Header image

 

 

 
 

ПОСМЕЕМСЯ НАД СТРАСТИШКАМИ-ДЕЛИШКАМИ
Зуфар Гареев не жалеет, что ушел из литературы
«НГ Ex libris», # 31 от 19 августа 2010 г.



От депрессухи надо уходить...
Фото Ярослава Годыны

Зуфар Климович Гареев (р. 1955) – прозаик. Родился в с. Верхнее Лачентау Башкирской АССР. Окончил Литинститут (1990; семинар А. Злобина и А. Медникова). Работал в газетах «Мегаполис-Экспресс», «Экспресс-газета», «АиФ Любовь», «Труд». Автор книг «Про Шекспира» (1990), «Мультипроза» (1992). Подвергался уголовному преследованию за участие в издании газеты «Еще», признанной порнографической. В июле 1997 года Никулинским судом г. Москвы приговорен условно к 2 годам лишения свободы, освобожден по амнистии, объявленной в 1995 году к 50-летию Победы над Германией. Член Русского ПЕН-центра. Член общественного совета «ЛГ» (до 1997). Стипендиат Пушкинской премии (ФРГ, 1994), финалист премии «Нонконформизм-2010» (за пьесу «Вишневый сад-2»).

«Мультипроза», «Пластилин» – литературный ландшафт 90-х сложно представить без этих и многих других ярких произведений Зуфара Гареева. Когда популярный писатель заявил, что уходит из литературы, многие восприняли это как PR-ход. Лучше бы это был PR-ход...

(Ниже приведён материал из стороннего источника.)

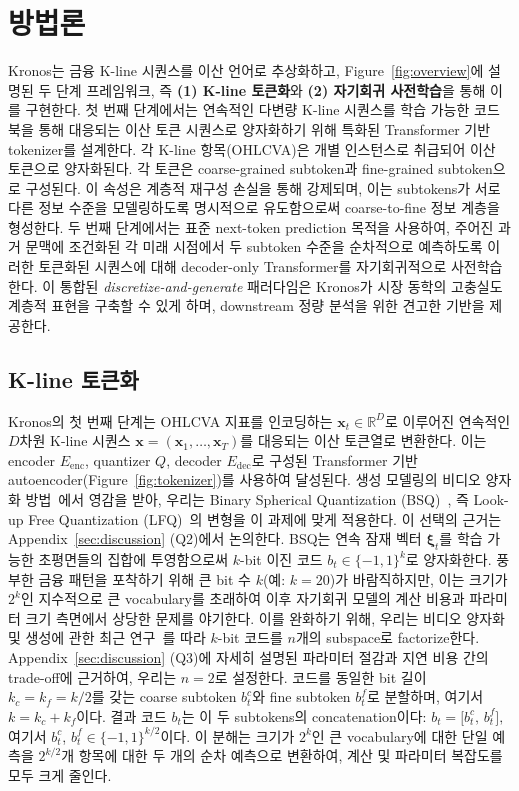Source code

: \section{방법론}

Kronos는 금융 K-line 시퀀스를 이산 언어로 추상화하고, Figure~\ref{fig:overview}에 설명된 두 단계 프레임워크, 즉 \textbf{(1) K-line 토큰화}와 \textbf{(2) 자기회귀 사전학습}을 통해 이를 구현한다. 첫 번째 단계에서는 연속적인 다변량 K-line 시퀀스를 학습 가능한 코드북을 통해 대응되는 이산 토큰 시퀀스로 양자화하기 위해 특화된 Transformer 기반 tokenizer를 설계한다. 각 K-line 항목(OHLCVA)은 개별 인스턴스로 취급되어 이산 토큰으로 양자화된다. 각 토큰은 coarse-grained subtoken과 fine-grained subtoken으로 구성된다.
이 속성은 계층적 재구성 손실을 통해 강제되며, 이는 subtokens가 서로 다른 정보 수준을 모델링하도록 명시적으로 유도함으로써 coarse-to-fine 정보 계층을 형성한다.
두 번째 단계에서는 표준 next-token prediction 목적을 사용하여, 주어진 과거 문맥에 조건화된 각 미래 시점에서 두 subtoken 수준을 순차적으로 예측하도록 이러한 토큰화된 시퀀스에 대해 decoder-only Transformer를 자기회귀적으로 사전학습한다. 이 통합된 \emph{discretize-and-generate} 패러다임은 Kronos가 시장 동학의 고충실도 계층적 표현을 구축할 수 있게 하며, downstream 정량 분석을 위한 견고한 기반을 제공한다.

\subsection{K-line 토큰화}

Kronos의 첫 번째 단계는 OHLCVA 지표를 인코딩하는 $\mathbf{x}_{t}\in\mathbb{R}^{D}$로 이루어진 연속적인 $D$차원 K-line 시퀀스 $\mathbf{x} = (\mathbf{x}_{1}, \ldots, \mathbf{x}_{T})$를 대응되는 이산 토큰열로 변환한다. 이는 encoder $E_{\text{enc}}$, quantizer $Q$, decoder $E_{\text{dec}}$로 구성된 Transformer 기반 autoencoder(Figure~\ref{fig:tokenizer})를 사용하여 달성된다. 생성 모델링의 비디오 양자화 방법~\cite{van2017neural,yu2023language}에서 영감을 받아, 우리는 Binary Spherical Quantization (BSQ)~\cite{zhao2024image}, 즉 Look-up Free Quantization (LFQ)~\cite{yu2023language}의 변형을 이 과제에 맞게 적용한다.
이 선택의 근거는 Appendix~\ref{sec:discussion} (Q2)에서 논의한다.
BSQ는 연속 잠재 벡터 $\bm{\xi}_t$를 학습 가능한 초평면들의 집합에 투영함으로써 $k$-bit 이진 코드 $b_t \in \{-1,1\}^k$로 양자화한다. 풍부한 금융 패턴을 포착하기 위해 큰
bit 수 $k$(예: $k=20$)가 바람직하지만, 이는 크기가 $2^k$인 지수적으로 큰 vocabulary를 초래하여 이후 자기회귀 모델의 계산 비용과 파라미터 크기 측면에서 상당한 문제를 야기한다. 이를 완화하기 위해, 우리는 비디오 양자화 및 생성에 관한 최근 연구~\cite{yu2023language,wang2025bridging}를 따라 $k$-bit 코드를 $n$개의 subspace로 factorize한다. Appendix~\ref{sec:discussion} (Q3)에 자세히 설명된 파라미터 절감과 지연 비용 간의 trade-off에 근거하여, 우리는 $n=2$로 설정한다. 코드를 동일한 bit 길이 $k_c = k_f = k/2$를 갖는 coarse subtoken $b_{t}^{c}$와 fine subtoken $b_{t}^{f}$로 분할하며, 여기서 $k=k_c+k_f$이다. 결과 코드 $b_t$는 이 두 subtokens의 concatenation이다:
\(
  b_{t} = \bigl[b_{t}^{c},\,b_{t}^{f}\bigr],
\)
여기서 $b_{t}^{c}$, $b_{t}^{f} \in\{-1,1\}^{k/2}$이다. 이 분해는 크기가 $2^k$인 큰 vocabulary에 대한 단일 예측을 $2^{k/2}$개 항목에 대한 두 개의 순차 예측으로 변환하여, 계산 및 파라미터 복잡도를 모두 크게 줄인다.

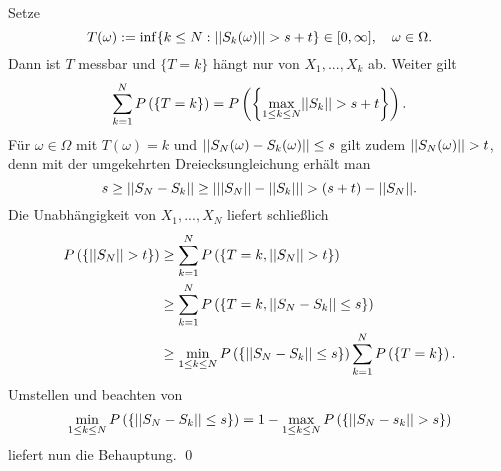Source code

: \begin{proof*}
    Setze 
    $$
        T(\omega) := \inf\{k \leq N: \lvert\lvert S_k(\omega) \rvert\rvert > s + t\} \in [0, \infty], \quad \omega \in \Omega. 
    $$
    Dann ist $T$ messbar und $\{T = k\}$ hängt nur von $X_1,...,X_k$ ab. Weiter gilt 
    $$
        \sum_{k=1}^N P\left(\left\{ T = k \right\}\right) = P\left(\left\{ \max_{1\leq k \leq N}\lvert\lvert S_k \rvert\rvert > s+t \right\}\right).
    $$
    Für $\omega \in \Omega$ mit $T(\omega) = k$ und $\lvert\lvert S_N(\omega) - S_k(\omega) \rvert\rvert \leq s$ gilt zudem $\lvert\lvert S_N(\omega) \rvert\rvert > t$, denn mit der umgekehrten Dreiecksungleichung erhält man
    $$
        s \geq \lvert\lvert S_N - S_k \rvert\rvert \geq \left| \lvert\lvert S_N \rvert\rvert-\lvert\lvert S_k \rvert\rvert \right| > (s+t) - \lvert\lvert S_N \rvert\rvert.
    $$
    Die Unabhängigkeit von $X_1,...,X_N$ liefert schließlich
    \begin{align*}
        P\left(\left\{ \lvert\lvert S_N \rvert\rvert > t \right\}\right) &\geq \sum_{k=1}^N P\left(\left\{ T=k, \lvert\lvert S_N \rvert\rvert > t \right\}\right)  \\\
                              &\geq \sum_{k=1}^N P\left(\left\{ T=k, \lvert\lvert S_N - S_k \rvert\rvert \leq s \right\}\right) \\\
                              &\geq \min_{1\leq k \leq N}P\left(\left\{ \lvert\lvert S_N-S_k \rvert\rvert \leq s \right\}\right) \sum_{k=1}^N P\left(\left\{ T=k \right\}\right). 
    \end{align*}
    Umstellen und beachten von 
    $$
        \min_{1\leq k \leq N}P\left(\left\{ \lvert\lvert S_N-S_k \rvert\rvert \leq s \right\}\right) = 1 - \max_{1\leq k \leq N}P\left(\left\{ \lvert\lvert S_N - s_k \rvert\rvert > s \right\}\right)
    $$
    liefert nun die Behauptung. \qed
\end{proof*}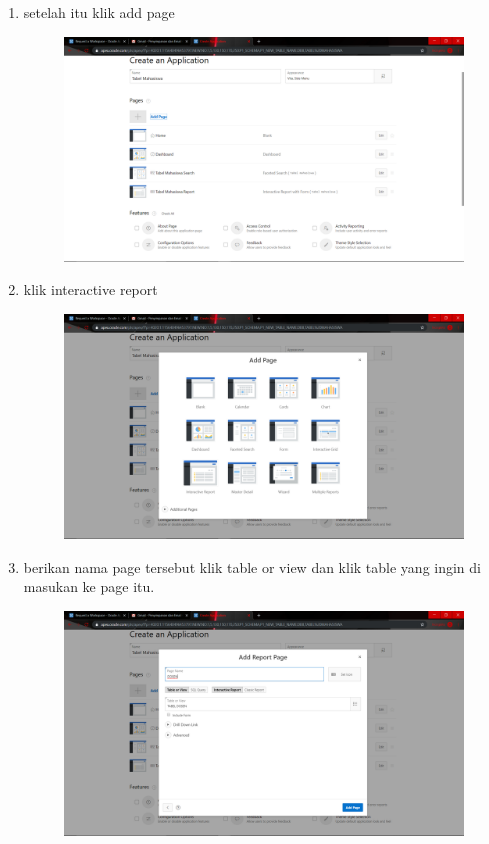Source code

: \begin{enumerate}
\item setelah itu klik add page 
\begin{figure}[H]
    \centering
    \includegraphics[scale=0.1]{figures/20}
    \caption{}
    \label{CLI}
\end{figure}


\item klik interactive report
\begin{figure}[H]
    \centering
    \includegraphics[scale=0.1]{figures/21}
    \caption{}
    \label{Anaconda Navigator}
\end{figure}

\item berikan nama page tersebut klik table or view dan klik table yang ingin di masukan ke page itu.
\begin{figure}[H]
    \centering
    \includegraphics[scale=0.1]{figures/22}
    \caption{}
    \label{Print Hello World}
\end{figure}


\end{enumerate}

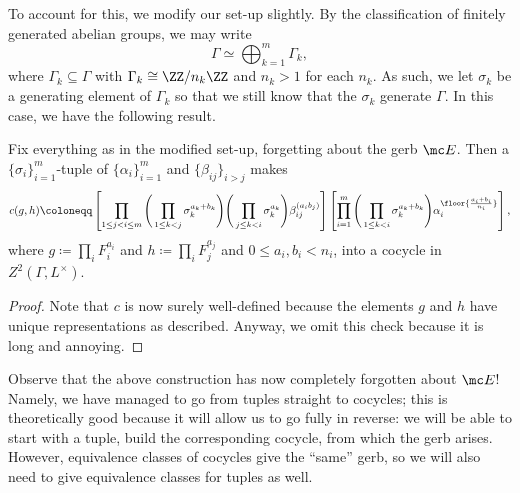 \documentclass{article}
\numberwithin{equation}{section}
\begin{document}
To account for this, we modify our set-up slightly. By the classification of finitely generated abelian groups, we may write
\[\Gamma\simeq\bigoplus_{k=1}^m\Gamma_k,\]
where $\Gamma_k\subseteq\Gamma$ with $\Gamma_k\cong\ZZ/n_k\ZZ$ and $n_k>1$ for each $n_k$. As such, we let $\sigma_k$ be a generating element of $\Gamma_k$ so that we still know that the $\sigma_k$ generate $\Gamma$. In this case, we have the following result.
\begin{theorem} \label{thm:getcocycle}
	Fix everything as in the modified set-up, forgetting about the gerb $\mc E$. Then a $\{\sigma_i\}_{i=1}^m$-tuple of $\{\alpha_i\}_{i=1}^m$ and $\{\beta_{ij}\}_{i>j}$ makes
	\[c(g,h)\coloneqq\left[\prod_{1\le j<i\le m}\Bigg(\prod_{1\le k<j}\sigma_k^{a_k+b_k}\Bigg)\Bigg(\prod_{j\le k<i}\sigma_k^{a_k}\Bigg)\beta_{ij}^{(a_ib_j)}\right]\left[\prod_{i=1}^m\Bigg(\prod_{1\le k<i}\sigma_k^{a_k+b_k}\Bigg)\alpha_i^{\floor{\frac{a_i+b_i}{n_i}}}\right],\]
	where $g\coloneqq\prod_iF_i^{a_i}$ and $h\coloneqq\prod_iF_j^{a_j}$ and $0\le a_i,b_i<n_i$, into a cocycle in $Z^2(\Gamma,L^\times)$.
\end{theorem}
\begin{proof}
	Note that $c$ is now surely well-defined because the elements $g$ and $h$ have unique representations as described. Anyway, we omit this check because it is long and annoying.
\end{proof}
Observe that the above construction has now completely forgotten about $\mc E$! Namely, we have managed to go from tuples straight to cocycles; this is theoretically good because it will allow us to go fully in reverse: we will be able to start with a tuple, build the corresponding cocycle, from which the gerb arises. However, equivalence classes of cocycles give the ``same'' gerb, so we will also need to give equivalence classes for tuples as well.
\end{document}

– Зуфар, в 1997 году вы сказали: «Как только открылись шлюзы и запрещенную литературу опубликовали, мы увидели, как много в искусстве уже сделано. И я, поставив свой литературный опыт, решил уступить место предшественникам. Во мне пропало честолюбие». Не жалеете, что в свое время ушли из литературы?

– Жалеть не о чем. Тем более, что я не хотел бы сейчас писать так, как писал тогда. В тогдашнем письме много надрыва, напряжения, одиночества – в общем, весь спектр депры… От депрессухи надо было уходить, обрести какое-то иное качество, то есть сильно поменяться. Я задыхался в собственном мироощущении. Но у меня был шанс – хохот, смех, порой реально здоровый, а не исключительно с сарказмом. Я почувствовал, что этот смех должен спасти меня от саморазрушения. Я оставил литературу легко, вышел из нее как на свежий воздух, шагнул в реальную жизнь – в газеты, где удалось посмеяться вдоволь.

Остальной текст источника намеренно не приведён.